Work instruction:
Only the lines containing the string "테트리스를" are needed; copy all of them from the listing.

Supplied material:
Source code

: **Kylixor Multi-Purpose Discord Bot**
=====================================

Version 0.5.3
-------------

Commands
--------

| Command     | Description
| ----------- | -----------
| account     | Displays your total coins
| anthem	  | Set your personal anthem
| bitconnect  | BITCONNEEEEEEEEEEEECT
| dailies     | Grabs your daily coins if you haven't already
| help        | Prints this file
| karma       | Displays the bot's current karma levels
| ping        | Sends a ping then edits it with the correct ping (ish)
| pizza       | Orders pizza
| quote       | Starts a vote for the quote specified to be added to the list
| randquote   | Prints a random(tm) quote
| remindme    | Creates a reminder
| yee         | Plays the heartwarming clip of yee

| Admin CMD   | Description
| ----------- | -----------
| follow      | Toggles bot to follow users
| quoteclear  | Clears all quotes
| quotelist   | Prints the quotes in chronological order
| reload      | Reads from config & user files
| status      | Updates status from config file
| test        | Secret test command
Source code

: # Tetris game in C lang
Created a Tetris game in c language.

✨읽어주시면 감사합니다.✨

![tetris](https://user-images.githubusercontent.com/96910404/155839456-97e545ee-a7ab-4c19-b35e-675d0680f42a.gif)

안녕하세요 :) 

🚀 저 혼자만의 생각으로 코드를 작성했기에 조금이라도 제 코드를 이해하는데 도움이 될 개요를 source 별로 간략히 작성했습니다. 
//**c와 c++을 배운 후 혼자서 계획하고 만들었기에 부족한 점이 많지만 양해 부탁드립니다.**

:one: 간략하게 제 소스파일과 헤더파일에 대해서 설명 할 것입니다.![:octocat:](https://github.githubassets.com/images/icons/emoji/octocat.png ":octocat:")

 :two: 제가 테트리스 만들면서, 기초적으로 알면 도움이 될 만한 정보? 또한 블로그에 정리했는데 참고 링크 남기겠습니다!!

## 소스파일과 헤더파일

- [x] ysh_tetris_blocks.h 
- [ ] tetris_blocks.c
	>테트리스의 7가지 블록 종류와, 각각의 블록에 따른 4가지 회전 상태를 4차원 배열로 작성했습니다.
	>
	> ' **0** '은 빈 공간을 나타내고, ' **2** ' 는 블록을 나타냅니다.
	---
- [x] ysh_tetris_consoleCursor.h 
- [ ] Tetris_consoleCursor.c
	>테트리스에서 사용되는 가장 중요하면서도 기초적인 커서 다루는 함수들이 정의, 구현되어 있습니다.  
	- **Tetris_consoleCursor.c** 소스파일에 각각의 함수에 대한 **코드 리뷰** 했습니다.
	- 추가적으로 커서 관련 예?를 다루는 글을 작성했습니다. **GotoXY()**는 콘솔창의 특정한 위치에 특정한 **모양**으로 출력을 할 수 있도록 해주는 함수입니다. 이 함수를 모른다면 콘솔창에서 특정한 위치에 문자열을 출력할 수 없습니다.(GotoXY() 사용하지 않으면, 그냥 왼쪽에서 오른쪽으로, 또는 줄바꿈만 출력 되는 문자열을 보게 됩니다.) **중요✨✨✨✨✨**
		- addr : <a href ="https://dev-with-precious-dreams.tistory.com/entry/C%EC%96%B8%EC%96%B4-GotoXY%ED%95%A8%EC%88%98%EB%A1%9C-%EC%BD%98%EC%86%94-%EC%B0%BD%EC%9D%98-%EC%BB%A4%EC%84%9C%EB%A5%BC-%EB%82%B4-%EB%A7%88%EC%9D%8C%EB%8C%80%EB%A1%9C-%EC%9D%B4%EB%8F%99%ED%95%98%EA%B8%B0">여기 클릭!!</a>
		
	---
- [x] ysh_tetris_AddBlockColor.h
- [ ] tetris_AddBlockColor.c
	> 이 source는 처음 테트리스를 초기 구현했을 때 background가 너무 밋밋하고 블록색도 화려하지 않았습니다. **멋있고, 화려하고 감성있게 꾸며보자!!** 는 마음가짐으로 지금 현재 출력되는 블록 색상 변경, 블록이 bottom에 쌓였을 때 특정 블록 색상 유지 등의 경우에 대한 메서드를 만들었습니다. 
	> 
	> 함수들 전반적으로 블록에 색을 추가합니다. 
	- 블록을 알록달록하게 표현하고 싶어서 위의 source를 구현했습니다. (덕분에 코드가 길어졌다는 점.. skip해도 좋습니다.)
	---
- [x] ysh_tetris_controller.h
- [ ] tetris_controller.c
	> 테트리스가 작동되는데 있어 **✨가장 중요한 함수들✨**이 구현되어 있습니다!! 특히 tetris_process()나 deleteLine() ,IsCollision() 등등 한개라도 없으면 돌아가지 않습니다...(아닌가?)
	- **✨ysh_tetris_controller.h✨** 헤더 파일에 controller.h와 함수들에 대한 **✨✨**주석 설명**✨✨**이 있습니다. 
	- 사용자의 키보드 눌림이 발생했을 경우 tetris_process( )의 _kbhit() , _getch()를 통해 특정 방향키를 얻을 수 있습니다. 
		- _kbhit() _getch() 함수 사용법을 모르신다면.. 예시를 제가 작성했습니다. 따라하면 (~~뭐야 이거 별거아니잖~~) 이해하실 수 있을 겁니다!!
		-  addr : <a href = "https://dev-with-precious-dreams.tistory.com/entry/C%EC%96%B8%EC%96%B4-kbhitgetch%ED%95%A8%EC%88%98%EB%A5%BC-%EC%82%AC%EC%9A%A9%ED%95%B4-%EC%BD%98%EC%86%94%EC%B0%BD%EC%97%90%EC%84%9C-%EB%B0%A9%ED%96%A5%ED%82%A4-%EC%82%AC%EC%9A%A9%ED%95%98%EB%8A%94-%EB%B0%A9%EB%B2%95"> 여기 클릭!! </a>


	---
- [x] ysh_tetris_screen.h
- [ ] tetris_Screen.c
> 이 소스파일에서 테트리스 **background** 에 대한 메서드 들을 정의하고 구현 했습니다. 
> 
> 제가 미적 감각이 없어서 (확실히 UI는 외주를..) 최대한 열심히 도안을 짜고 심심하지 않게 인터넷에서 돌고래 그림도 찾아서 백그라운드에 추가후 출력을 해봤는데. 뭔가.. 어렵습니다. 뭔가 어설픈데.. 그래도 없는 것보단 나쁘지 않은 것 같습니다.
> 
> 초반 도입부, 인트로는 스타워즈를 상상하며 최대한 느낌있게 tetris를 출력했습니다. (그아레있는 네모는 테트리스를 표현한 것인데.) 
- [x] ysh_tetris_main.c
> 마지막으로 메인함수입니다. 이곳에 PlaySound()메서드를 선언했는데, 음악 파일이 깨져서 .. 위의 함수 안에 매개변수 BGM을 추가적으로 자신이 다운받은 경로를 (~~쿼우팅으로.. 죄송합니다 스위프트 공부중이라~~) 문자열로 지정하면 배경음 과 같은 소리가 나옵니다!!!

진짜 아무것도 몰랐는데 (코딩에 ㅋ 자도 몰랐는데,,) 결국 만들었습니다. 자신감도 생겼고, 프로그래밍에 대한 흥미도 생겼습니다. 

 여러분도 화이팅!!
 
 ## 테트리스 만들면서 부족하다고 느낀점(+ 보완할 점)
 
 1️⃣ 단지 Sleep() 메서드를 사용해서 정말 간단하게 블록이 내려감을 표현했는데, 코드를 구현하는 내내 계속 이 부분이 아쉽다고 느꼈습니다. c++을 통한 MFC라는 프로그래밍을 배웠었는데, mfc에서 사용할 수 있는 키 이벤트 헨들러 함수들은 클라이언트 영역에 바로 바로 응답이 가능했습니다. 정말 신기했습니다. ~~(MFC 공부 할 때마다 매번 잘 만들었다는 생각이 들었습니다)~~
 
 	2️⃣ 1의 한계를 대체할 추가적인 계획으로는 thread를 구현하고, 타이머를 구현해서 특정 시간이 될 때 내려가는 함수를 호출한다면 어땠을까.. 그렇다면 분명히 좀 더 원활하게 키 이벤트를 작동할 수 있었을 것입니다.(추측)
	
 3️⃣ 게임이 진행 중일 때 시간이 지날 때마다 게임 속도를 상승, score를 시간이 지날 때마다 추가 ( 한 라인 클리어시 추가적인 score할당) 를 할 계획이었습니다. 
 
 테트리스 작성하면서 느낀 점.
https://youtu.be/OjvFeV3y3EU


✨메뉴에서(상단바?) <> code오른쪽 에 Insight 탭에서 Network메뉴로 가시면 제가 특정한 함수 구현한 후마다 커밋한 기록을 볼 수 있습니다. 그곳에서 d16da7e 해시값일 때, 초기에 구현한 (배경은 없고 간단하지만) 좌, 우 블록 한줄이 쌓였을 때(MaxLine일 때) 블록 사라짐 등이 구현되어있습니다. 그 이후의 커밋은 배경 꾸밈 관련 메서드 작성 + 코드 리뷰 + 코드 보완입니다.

Solution for this exercise:
	> 이 source는 처음 테트리스를 초기 구현했을 때 background가 너무 밋밋하고 블록색도 화려하지 않았습니다. **멋있고, 화려하고 감성있게 꾸며보자!!** 는 마음가짐으로 지금 현재 출력되는 블록 색상 변경, 블록이 bottom에 쌓였을 때 특정 블록 색상 유지 등의 경우에 대한 메서드를 만들었습니다. 
> 초반 도입부, 인트로는 스타워즈를 상상하며 최대한 느낌있게 tetris를 출력했습니다. (그아레있는 네모는 테트리스를 표현한 것인데.) 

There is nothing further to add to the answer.